Namibia has decided to sell a thousand wild animals to save them from drought. The country also hopes to recover US$1.1 million for wildlife conservation.
As a result of a drought affecting the southern African nation of Namibia since April, the country has decided to take a radical step that would see them auctioning at least 1,000 wild animals.
“Given that this year is a drought year, the ministry of environment would like to sell various type of game species from various protected areas to protect grazing," said a spokesperson of the environment ministry.
This drastic measure is intended to avoid the same losses as last year.

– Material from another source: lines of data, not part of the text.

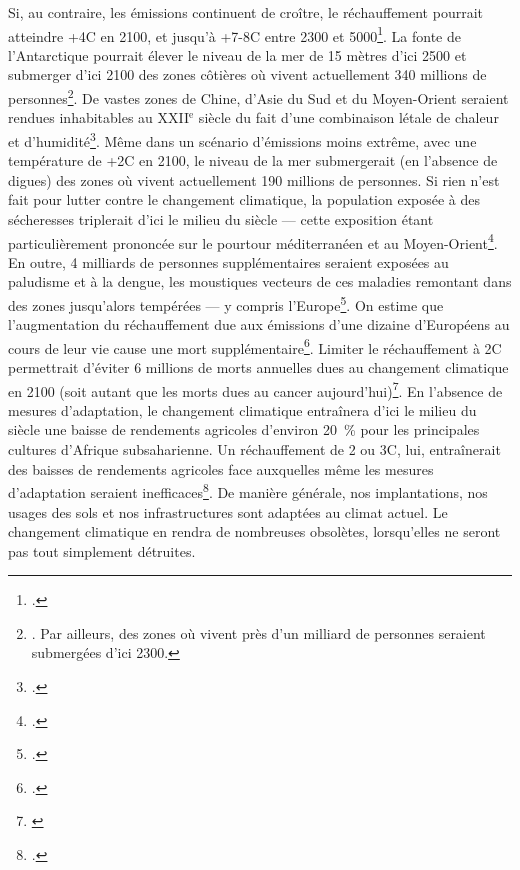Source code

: \documentclass[a5paper,french,openany]{memoir}
\begin{document}
Si, au contraire, les émissions continuent de croître, le réchauffement pourrait atteindre +4\textdegree{}C en 2100, et jusqu'à +7-8\textdegree{}C entre 2300 et 5000\footnote{\citet{montenegro_long_2007}.}. La fonte de l'Antarctique pourrait élever le niveau de la mer de 15 mètres d'ici 2500 et submerger d'ici 2100 des zones côtières où vivent actuellement 340 millions de personnes\footnote{\cite{kulp_new_2019,deconto_contribution_2016,kopp_evolving_2017}. Par ailleurs, des zones où vivent près d'un milliard de personnes seraient submergées d'ici 2300.}. De vastes zones de Chine, d'Asie du Sud et du Moyen-Orient seraient rendues inhabitables au XXII$^\text{e}$ siècle du fait d'une combinaison létale de chaleur et d'humidité\footnote{\citet{pal_future_2016,im_deadly_2017,kang_north_2018}.}. Même dans un scénario d'émissions moins extrême, avec une température de +2\textdegree{}C en 2100, le niveau de la mer submergerait (en l'absence de digues) des zones où vivent actuellement 190 millions de personnes. %
Si rien n'est fait pour lutter contre le changement climatique, la population exposée à des sécheresses triplerait d'ici le milieu du siècle --- cette exposition étant particulièrement prononcée sur le pourtour méditerranéen et au Moyen-Orient\footnote{\cite{elliott_constraints_2014,marzi_assessing_2021}.}. En outre, 4 milliards de personnes supplémentaires seraient exposées au paludisme et à la dengue, les moustiques vecteurs de ces maladies remontant dans des zones jusqu'alors tempérées --- y compris l'Europe\footnote{\cite{colon-gonzalez_projecting_2021}.}. On estime que l'augmentation du réchauffement due aux émissions d'une dizaine d'Européens au cours de leur vie cause une mort supplémentaire\footnote{\cite{bressler_mortality_2021}.}. Limiter le réchauffement à 2\textdegree{}C permettrait d'éviter 6 millions de morts annuelles dues au changement climatique en 2100 (soit autant que les morts dues au cancer aujourd'hui)\footnote{\cite{carleton_valuing_2022}}. En l'absence de mesures d'adaptation, le changement climatique entraînera d'ici le milieu du siècle une baisse de rendements agricoles d'environ 20~\% pour les principales cultures d'Afrique subsaharienne. Un réchauffement de 2 ou 3\textdegree{}C, lui, entraînerait des baisses de rendements agricoles face auxquelles même les mesures d'adaptation seraient inefficaces\footnote{\cite{schlenker_robust_2010,moore_new_2017}.}. De manière générale, nos implantations, nos usages des sols et nos infrastructures sont adaptées au climat actuel. Le changement climatique en rendra de nombreuses obsolètes, lorsqu'elles ne seront pas tout simplement détruites. 
\end{document}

According to a report released by the Ministry of Agriculture, more than 60,000 animals died in 2018 due to dry weather.
The auction should make it possible to save Wildlife species including buffalos, springboks, giraffes, elephants, and impalas which are in protected areas.
“The grazing condition in most of our parks is extremely poor and if we do not reduce the number of animals, this will lead to loss of animals due to starvation,” the spokesperson added.
The government also hopes to raise more than US$1 million through the auction which will serve to wildlife conservation and national parks management.
"At the same time, we would also like to generate much-needed funding for parks and wildlife management,” said the environment ministry.
The country of 2.4 million people is suffering one of the deadliest droughts for the past decades. Lack of water directly affects people and nearly one in five Namibians do not have access to sufficient food.
Last month, the President declared a state of emergency due to the national disaster and requested international assistance.